Я не ответила, но про себя решила, что непременно так и сделаю, пусть для этого пришлось бы прогулять школу. Надо всё увидеть самой, узнать как можно больше и сделать выбор. Сейчас это самое важное. Один шаг определит мою жизнь на много лет вперед, и некого будет винить, если я ошибусь.
– Ты серьезная стала, Яся. В детстве такая хохотушка была, а сейчас даже не улыбаешься. У тебя всё хорошо? Друзья есть?
– Всё у меня есть. – Я сунула руки в карманы. – Может, дальше пойдем? Стоим тут на одном месте…
– Да, конечно… Прости.
До самой церкви он покорно молчал – то ли и правда понял, что сказал лишнего, то ли демонстрировал обиду. А потом, словно вспомнив о чем-то, озабоченно спросил:
– А мама знает, что ты здесь?
Я покачала головой.
– Н-да. – Он вздохнул. – Город-то маленький… Может, как-нибудь по Москве погуляем? Если ты хочешь, конечно.

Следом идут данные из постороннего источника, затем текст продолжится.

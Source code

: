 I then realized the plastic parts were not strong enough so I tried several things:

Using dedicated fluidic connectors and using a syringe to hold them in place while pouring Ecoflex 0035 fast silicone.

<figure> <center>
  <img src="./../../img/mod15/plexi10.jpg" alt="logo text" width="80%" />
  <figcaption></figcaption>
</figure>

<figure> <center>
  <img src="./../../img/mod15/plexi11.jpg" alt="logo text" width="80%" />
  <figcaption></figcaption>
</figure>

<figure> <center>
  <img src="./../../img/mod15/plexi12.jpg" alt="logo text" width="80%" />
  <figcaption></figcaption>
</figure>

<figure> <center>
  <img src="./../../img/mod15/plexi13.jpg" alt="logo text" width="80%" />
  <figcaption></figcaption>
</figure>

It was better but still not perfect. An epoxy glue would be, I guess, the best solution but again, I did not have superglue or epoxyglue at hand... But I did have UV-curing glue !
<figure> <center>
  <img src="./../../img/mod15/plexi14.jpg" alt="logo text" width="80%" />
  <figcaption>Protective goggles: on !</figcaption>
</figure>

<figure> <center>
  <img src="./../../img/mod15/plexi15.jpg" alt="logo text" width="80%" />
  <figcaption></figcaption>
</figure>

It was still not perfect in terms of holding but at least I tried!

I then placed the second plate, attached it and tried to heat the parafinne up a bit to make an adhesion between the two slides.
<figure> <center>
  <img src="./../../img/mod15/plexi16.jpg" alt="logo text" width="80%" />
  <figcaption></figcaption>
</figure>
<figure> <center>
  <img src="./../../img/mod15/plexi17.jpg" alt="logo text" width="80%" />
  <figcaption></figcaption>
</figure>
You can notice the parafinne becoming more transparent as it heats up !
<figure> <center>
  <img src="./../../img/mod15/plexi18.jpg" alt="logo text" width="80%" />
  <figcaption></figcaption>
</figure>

– Я подумаю. У меня сейчас дел полно: экзамены и все такое.
– Это понятно. Ты учись. Я верю, что ты поступишь.
Он сделал неопределенный жест, потоптался и добавил:
– Счастливо тебе, Яся. Не сердись на меня.
По дороге домой я едва удержалась от соблазна купить в ларьке шоколадный батончик, чтобы утолить голод. Маме опять задерживали зарплату, а мои деньги, заработанные на тапочках, таяли слишком быстро. Войдя в квартиру, я первым делом открыла все форточки: батареи грели по-зимнему, невзирая на календарь. Вскипятила воду, высыпала в кастрюльку суп из пакета – всё лучше, чем жевать сухие бутерброды, – и тут же, на кухонном столе, разложила учебники. Если я сделаю все уроки сегодня, то в выходные хватит времени и на уборку, и на шитье. А еще хорошо бы снова пойти в бассейн. Последний месяц спина болит сильнее обычного.